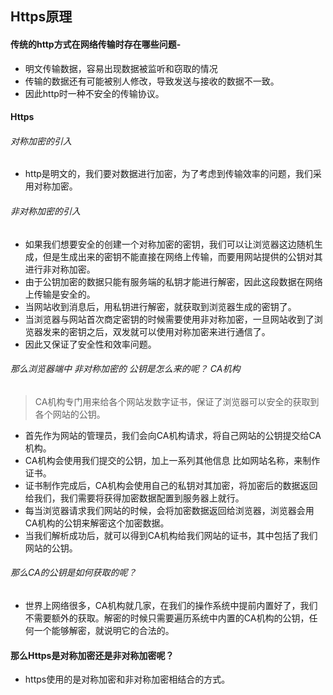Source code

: ## Https原理

#### 传统的http方式在网络传输时存在哪些问题-

- 明文传输数据，容易出现数据被监听和窃取的情况
- 传输的数据还有可能被别人修改，导致发送与接收的数据不一致。
- 因此http时一种不安全的传输协议。

#### Https

###### 对称加密的引入

- http是明文的，我们要对数据进行加密，为了考虑到传输效率的问题，我们采用对称加密。

###### 非对称加密的引入

- 如果我们想要安全的创建一个对称加密的密钥，我们可以让浏览器这边随机生成，但是生成出来的密钥不能直接在网络上传输，而要用网站提供的公钥对其进行非对称加密。
- 由于公钥加密的数据只能有服务端的私钥才能进行解密，因此这段数据在网络上传输是安全的。
- 当网站收到消息后，用私钥进行解密，就获取到浏览器生成的密钥了。
- 当浏览器与网站首次商定密钥的时候需要使用非对称加密，一旦网站收到了浏览器发来的密钥之后，双发就可以使用对称加密来进行通信了。
- 因此又保证了安全性和效率问题。

###### 那么浏览器端中 非对称加密的 公钥是怎么来的呢？ CA机构

> CA机构专门用来给各个网站发数字证书，保证了浏览器可以安全的获取到各个网站的公钥。

- 首先作为网站的管理员，我们会向CA机构请求，将自己网站的公钥提交给CA机构。
- CA机构会使用我们提交的公钥，加上一系列其他信息 比如网站名称，来制作证书。
- 证书制作完成后，CA机构会使用自己的私钥对其加密，将加密后的数据返回给我们，我们需要将获得加密数据配置到服务器上就行。
- 每当浏览器请求我们网站的时候，会将加密数据返回给浏览器，浏览器会用CA机构的公钥来解密这个加密数据。
- 当我们解析成功后，就可以得到CA机构给我们网站的证书，其中包括了我们网站的公钥。

###### 那么CA的公钥是如何获取的呢？

- 世界上网络很多，CA机构就几家，在我们的操作系统中提前内置好了，我们不需要额外的获取。解密的时候只需要遍历系统中内置的CA机构的公钥，任何一个能够解密，就说明它的合法的。



#### 那么Https是对称加密还是非对称加密呢？

- https使用的是对称加密和非对称加密相结合的方式。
□ □ □ □ □ □ □
- TASK OBJECTIVE: From the entries above, return exactly the line containing "- 由于公钥加密的数据只能有", the line containing "###### 那么CA的公钥是如何获取的呢？", and all lines between, and nothing else.

- SOLUTION FOR THIS TASK:
- 由于公钥加密的数据只能有服务端的私钥才能进行解密，因此这段数据在网络上传输是安全的。
- 当网站收到消息后，用私钥进行解密，就获取到浏览器生成的密钥了。
- 当浏览器与网站首次商定密钥的时候需要使用非对称加密，一旦网站收到了浏览器发来的密钥之后，双发就可以使用对称加密来进行通信了。
- 因此又保证了安全性和效率问题。

###### 那么浏览器端中 非对称加密的 公钥是怎么来的呢？ CA机构

> CA机构专门用来给各个网站发数字证书，保证了浏览器可以安全的获取到各个网站的公钥。

- 首先作为网站的管理员，我们会向CA机构请求，将自己网站的公钥提交给CA机构。
- CA机构会使用我们提交的公钥，加上一系列其他信息 比如网站名称，来制作证书。
- 证书制作完成后，CA机构会使用自己的私钥对其加密，将加密后的数据返回给我们，我们需要将获得加密数据配置到服务器上就行。
- 每当浏览器请求我们网站的时候，会将加密数据返回给浏览器，浏览器会用CA机构的公钥来解密这个加密数据。
- 当我们解析成功后，就可以得到CA机构给我们网站的证书，其中包括了我们网站的公钥。

###### 那么CA的公钥是如何获取的呢？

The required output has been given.